TASK INSTRUCTIONS:
From the entries, copy out every line in which the word "that" is found.

[Collected data]
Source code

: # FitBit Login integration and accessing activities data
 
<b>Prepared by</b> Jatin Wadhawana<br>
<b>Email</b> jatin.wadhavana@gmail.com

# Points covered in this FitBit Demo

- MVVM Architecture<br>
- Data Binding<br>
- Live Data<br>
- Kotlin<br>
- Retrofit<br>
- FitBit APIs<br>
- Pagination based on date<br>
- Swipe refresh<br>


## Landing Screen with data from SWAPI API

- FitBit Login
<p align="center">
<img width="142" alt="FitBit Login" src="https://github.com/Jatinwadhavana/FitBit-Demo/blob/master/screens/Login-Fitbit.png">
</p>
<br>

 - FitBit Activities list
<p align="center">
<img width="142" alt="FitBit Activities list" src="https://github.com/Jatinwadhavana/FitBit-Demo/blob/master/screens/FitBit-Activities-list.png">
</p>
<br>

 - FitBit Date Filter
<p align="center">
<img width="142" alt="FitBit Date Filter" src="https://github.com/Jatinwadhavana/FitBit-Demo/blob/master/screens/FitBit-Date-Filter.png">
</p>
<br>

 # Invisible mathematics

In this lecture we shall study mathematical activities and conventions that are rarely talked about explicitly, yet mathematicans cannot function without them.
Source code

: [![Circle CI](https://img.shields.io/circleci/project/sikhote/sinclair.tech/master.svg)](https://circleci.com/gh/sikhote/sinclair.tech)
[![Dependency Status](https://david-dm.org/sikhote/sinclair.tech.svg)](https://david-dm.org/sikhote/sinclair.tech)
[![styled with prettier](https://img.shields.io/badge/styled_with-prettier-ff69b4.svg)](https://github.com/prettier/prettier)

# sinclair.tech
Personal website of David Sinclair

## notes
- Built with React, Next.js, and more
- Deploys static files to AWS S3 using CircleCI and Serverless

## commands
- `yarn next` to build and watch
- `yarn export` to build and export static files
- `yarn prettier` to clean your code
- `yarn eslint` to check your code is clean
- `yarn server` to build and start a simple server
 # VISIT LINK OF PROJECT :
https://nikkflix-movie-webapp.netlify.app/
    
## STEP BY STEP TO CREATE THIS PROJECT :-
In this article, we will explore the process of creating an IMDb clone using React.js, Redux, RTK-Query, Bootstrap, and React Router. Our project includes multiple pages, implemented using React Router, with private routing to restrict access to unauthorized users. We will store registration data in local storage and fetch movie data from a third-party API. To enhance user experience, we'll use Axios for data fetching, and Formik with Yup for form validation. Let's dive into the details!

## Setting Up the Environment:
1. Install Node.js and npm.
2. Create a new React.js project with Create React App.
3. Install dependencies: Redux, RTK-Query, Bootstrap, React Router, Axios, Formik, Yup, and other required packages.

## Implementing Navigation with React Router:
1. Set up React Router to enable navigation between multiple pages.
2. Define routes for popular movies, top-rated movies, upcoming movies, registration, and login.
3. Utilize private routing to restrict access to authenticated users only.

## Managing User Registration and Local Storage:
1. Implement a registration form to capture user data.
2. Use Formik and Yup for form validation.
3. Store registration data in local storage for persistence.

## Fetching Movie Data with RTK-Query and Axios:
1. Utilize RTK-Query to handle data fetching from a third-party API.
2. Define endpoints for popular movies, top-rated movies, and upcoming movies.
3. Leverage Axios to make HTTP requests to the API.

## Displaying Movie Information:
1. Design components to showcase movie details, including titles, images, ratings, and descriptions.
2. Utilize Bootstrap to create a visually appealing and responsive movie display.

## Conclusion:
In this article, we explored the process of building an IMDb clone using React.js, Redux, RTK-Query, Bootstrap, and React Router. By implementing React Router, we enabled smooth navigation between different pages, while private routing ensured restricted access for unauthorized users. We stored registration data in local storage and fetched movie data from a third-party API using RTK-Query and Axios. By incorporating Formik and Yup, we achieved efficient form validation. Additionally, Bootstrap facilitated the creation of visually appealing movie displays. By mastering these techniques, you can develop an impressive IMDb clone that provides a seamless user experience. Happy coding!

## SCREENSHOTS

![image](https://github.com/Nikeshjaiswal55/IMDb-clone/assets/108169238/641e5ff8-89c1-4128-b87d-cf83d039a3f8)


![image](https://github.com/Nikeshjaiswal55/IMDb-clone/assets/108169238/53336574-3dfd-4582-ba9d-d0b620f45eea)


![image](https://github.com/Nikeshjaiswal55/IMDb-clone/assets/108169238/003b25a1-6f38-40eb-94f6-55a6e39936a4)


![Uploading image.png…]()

YOUR RESPONSE:
In this lecture we shall study mathematical activities and conventions that are rarely talked about explicitly, yet mathematicans cannot function without them.
In this article, we explored the process of building an IMDb clone using React.js, Redux, RTK-Query, Bootstrap, and React Router. By implementing React Router, we enabled smooth navigation between different pages, while private routing ensured restricted access for unauthorized users. We stored registration data in local storage and fetched movie data from a third-party API using RTK-Query and Axios. By incorporating Formik and Yup, we achieved efficient form validation. Additionally, Bootstrap facilitated the creation of visually appealing movie displays. By mastering these techniques, you can develop an impressive IMDb clone that provides a seamless user experience. Happy coding!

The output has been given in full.